_Task instructions:_ Where in the entries below does "small" appear? Copy every line that has it.
Start of Exercise materials
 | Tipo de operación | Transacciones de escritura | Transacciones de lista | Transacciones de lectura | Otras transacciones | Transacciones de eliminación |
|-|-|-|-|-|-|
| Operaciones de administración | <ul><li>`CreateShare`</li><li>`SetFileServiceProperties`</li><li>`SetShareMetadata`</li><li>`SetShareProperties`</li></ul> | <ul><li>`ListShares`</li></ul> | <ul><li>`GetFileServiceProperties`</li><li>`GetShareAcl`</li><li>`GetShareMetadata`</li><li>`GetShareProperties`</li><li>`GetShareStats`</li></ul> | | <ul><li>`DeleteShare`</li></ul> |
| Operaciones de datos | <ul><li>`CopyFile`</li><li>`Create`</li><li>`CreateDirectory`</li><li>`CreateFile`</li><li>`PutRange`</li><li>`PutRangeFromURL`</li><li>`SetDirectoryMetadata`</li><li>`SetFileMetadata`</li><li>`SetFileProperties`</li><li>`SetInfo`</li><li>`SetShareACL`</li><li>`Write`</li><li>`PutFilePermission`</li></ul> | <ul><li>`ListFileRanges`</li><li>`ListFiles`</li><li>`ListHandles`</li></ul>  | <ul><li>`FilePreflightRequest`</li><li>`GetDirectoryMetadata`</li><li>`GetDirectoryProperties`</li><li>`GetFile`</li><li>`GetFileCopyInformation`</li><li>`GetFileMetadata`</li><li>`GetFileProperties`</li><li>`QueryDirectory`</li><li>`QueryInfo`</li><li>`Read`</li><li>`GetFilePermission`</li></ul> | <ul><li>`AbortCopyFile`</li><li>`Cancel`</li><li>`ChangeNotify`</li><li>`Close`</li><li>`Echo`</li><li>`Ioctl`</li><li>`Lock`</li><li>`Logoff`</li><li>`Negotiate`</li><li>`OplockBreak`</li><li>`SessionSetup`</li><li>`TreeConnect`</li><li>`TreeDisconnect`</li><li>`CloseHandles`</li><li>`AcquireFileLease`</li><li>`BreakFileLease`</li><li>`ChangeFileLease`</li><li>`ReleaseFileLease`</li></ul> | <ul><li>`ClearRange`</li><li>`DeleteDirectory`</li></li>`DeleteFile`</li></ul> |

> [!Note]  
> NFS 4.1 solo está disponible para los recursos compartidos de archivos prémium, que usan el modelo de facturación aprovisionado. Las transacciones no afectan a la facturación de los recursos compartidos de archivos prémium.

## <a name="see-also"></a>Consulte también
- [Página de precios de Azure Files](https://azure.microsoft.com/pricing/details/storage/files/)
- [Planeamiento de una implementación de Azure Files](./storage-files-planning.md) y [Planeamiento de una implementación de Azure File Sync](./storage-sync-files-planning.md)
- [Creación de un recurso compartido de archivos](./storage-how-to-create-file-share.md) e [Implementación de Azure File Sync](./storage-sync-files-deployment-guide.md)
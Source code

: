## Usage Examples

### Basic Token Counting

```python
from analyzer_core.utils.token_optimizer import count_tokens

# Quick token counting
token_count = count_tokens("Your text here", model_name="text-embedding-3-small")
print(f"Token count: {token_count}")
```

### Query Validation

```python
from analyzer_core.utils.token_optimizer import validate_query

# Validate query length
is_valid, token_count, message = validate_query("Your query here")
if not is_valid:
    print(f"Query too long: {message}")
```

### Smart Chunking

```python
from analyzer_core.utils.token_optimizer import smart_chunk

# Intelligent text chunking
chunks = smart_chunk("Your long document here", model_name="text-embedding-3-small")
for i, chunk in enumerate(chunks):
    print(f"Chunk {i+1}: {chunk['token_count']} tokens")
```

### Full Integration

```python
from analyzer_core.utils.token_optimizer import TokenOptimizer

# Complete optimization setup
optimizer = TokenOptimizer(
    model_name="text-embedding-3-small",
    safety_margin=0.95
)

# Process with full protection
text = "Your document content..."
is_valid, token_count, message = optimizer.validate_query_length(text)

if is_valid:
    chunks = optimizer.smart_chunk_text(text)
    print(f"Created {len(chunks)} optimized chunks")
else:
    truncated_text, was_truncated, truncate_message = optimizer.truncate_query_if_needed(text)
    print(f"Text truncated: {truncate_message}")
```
End of Exercise materials
_Response box:_
token_count = count_tokens("Your text here", model_name="text-embedding-3-small")
chunks = smart_chunk("Your long document here", model_name="text-embedding-3-small")
    model_name="text-embedding-3-small",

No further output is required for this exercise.